» **DATA SHOWN**:
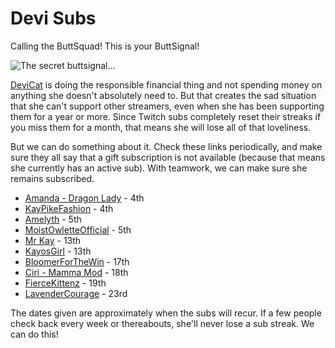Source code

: # Devi Subs

Calling the ButtSquad! This is your ButtSignal!

![The secret buttsignal...](https://static-cdn.jtvnw.net/emoticons/v1/1293027/3.0)

[DeviCat](https://twitch.tv/devicat) is doing the responsible financial thing and not
spending money on anything she doesn't absolutely need to. But that creates the sad
situation that she can't support other streamers, even when she has been supporting
them for a year or more. Since Twitch subs completely reset their streaks if you miss
them for a month, that means she will lose all of that loveliness.

But we can do something about it. Check these links periodically, and make sure they
all say that a gift subscription is not available (because that means she currently
has an active sub). With teamwork, we can make sure she remains subscribed.

* [Amanda - Dragon Lady](https://www.twitch.tv/products/adufresne99?recipient=devicat) - 4th
* [KayPikeFashion](https://www.twitch.tv/products/kaypikefashion?recipient=devicat) - 4th
* [Amelyth](https://www.twitch.tv/products/amelyth?recipient=devicat) - 5th
* [MoistOwletteOfficial](https://www.twitch.tv/products/burningoil?recipient=devicat) - 5th
* [Mr Kay](https://www.twitch.tv/products/kayos198?recipient=devicat) - 13th
* [KayosGirl](https://www.twitch.tv/products/kayosgirl?recipient=devicat) - 13th
* [BloomerForTheWin](https://www.twitch.tv/products/bloomerforthewin?recipient=devicat) - 17th
* [Ciri - Mamma Mod](https://www.twitch.tv/products/ciri_ion?recipient=devicat) - 18th
* [FierceKittenz](https://www.twitch.tv/products/fiercekittenz?recipient=devicat) - 19th
* [LavenderCourage](https://www.twitch.tv/products/lavendercourage?recipient=devicat) - 23rd

The dates given are approximately when the subs will recur. If a few people check back every week
or thereabouts, she'll never lose a sub streak. We can do this!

» **WHAT TO DO**: Restate the records in full and word for word, but keep the pictures out.

» **RESULT OF THIS TASK**:
Source code

: # Devi Subs

Calling the ButtSquad! This is your ButtSignal!

![The secret buttsignal...](https://static-cdn.jtvnw.net/emoticons/v1/1293027/3.0)

[DeviCat](https://twitch.tv/devicat) is doing the responsible financial thing and not
spending money on anything she doesn't absolutely need to. But that creates the sad
situation that she can't support other streamers, even when she has been supporting
them for a year or more. Since Twitch subs completely reset their streaks if you miss
them for a month, that means she will lose all of that loveliness.

But we can do something about it. Check these links periodically, and make sure they
all say that a gift subscription is not available (because that means she currently
has an active sub). With teamwork, we can make sure she remains subscribed.

* [Amanda - Dragon Lady](https://www.twitch.tv/products/adufresne99?recipient=devicat) - 4th
* [KayPikeFashion](https://www.twitch.tv/products/kaypikefashion?recipient=devicat) - 4th
* [Amelyth](https://www.twitch.tv/products/amelyth?recipient=devicat) - 5th
* [MoistOwletteOfficial](https://www.twitch.tv/products/burningoil?recipient=devicat) - 5th
* [Mr Kay](https://www.twitch.tv/products/kayos198?recipient=devicat) - 13th
* [KayosGirl](https://www.twitch.tv/products/kayosgirl?recipient=devicat) - 13th
* [BloomerForTheWin](https://www.twitch.tv/products/bloomerforthewin?recipient=devicat) - 17th
* [Ciri - Mamma Mod](https://www.twitch.tv/products/ciri_ion?recipient=devicat) - 18th
* [FierceKittenz](https://www.twitch.tv/products/fiercekittenz?recipient=devicat) - 19th
* [LavenderCourage](https://www.twitch.tv/products/lavendercourage?recipient=devicat) - 23rd

The dates given are approximately when the subs will recur. If a few people check back every week
or thereabouts, she'll never lose a sub streak. We can do this!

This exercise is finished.